Retype each entry exactly.
==== Recorded information ====
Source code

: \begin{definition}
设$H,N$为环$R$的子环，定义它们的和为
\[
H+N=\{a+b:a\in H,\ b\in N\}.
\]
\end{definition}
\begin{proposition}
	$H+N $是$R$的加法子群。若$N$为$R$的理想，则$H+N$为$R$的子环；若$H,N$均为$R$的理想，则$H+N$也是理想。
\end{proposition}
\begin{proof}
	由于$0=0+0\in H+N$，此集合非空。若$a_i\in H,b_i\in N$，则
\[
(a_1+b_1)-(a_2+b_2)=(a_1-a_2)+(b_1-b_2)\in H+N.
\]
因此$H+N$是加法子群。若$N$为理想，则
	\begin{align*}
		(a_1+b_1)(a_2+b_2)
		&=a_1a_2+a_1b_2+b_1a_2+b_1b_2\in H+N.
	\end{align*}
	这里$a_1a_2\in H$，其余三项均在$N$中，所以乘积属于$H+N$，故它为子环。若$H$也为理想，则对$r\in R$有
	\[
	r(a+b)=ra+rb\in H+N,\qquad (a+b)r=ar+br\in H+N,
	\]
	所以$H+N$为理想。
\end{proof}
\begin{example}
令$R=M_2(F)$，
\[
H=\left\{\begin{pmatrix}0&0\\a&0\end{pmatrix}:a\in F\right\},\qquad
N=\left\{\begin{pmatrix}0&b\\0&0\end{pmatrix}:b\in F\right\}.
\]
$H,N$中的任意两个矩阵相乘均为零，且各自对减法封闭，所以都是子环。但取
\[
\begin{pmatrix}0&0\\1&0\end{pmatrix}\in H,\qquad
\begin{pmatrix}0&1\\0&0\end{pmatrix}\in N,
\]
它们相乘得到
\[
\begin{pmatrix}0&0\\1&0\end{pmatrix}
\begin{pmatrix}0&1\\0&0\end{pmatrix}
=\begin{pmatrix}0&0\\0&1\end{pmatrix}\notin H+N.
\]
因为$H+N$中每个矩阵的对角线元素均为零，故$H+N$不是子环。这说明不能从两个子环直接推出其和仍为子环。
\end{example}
====
Answer for this exercise:
Source code

: \begin{definition}
设$H,N$为环$R$的子环，定义它们的和为
\[
H+N=\{a+b:a\in H,\ b\in N\}.
\]
\end{definition}
\begin{proposition}
	$H+N $是$R$的加法子群。若$N$为$R$的理想，则$H+N$为$R$的子环；若$H,N$均为$R$的理想，则$H+N$也是理想。
\end{proposition}
\begin{proof}
	由于$0=0+0\in H+N$，此集合非空。若$a_i\in H,b_i\in N$，则
\[
(a_1+b_1)-(a_2+b_2)=(a_1-a_2)+(b_1-b_2)\in H+N.
\]
因此$H+N$是加法子群。若$N$为理想，则
	\begin{align*}
		(a_1+b_1)(a_2+b_2)
		&=a_1a_2+a_1b_2+b_1a_2+b_1b_2\in H+N.
	\end{align*}
	这里$a_1a_2\in H$，其余三项均在$N$中，所以乘积属于$H+N$，故它为子环。若$H$也为理想，则对$r\in R$有
	\[
	r(a+b)=ra+rb\in H+N,\qquad (a+b)r=ar+br\in H+N,
	\]
	所以$H+N$为理想。
\end{proof}
\begin{example}
令$R=M_2(F)$，
\[
H=\left\{\begin{pmatrix}0&0\\a&0\end{pmatrix}:a\in F\right\},\qquad
N=\left\{\begin{pmatrix}0&b\\0&0\end{pmatrix}:b\in F\right\}.
\]
$H,N$中的任意两个矩阵相乘均为零，且各自对减法封闭，所以都是子环。但取
\[
\begin{pmatrix}0&0\\1&0\end{pmatrix}\in H,\qquad
\begin{pmatrix}0&1\\0&0\end{pmatrix}\in N,
\]
它们相乘得到
\[
\begin{pmatrix}0&0\\1&0\end{pmatrix}
\begin{pmatrix}0&1\\0&0\end{pmatrix}
=\begin{pmatrix}0&0\\0&1\end{pmatrix}\notin H+N.
\]
因为$H+N$中每个矩阵的对角线元素均为零，故$H+N$不是子环。这说明不能从两个子环直接推出其和仍为子环。
\end{example}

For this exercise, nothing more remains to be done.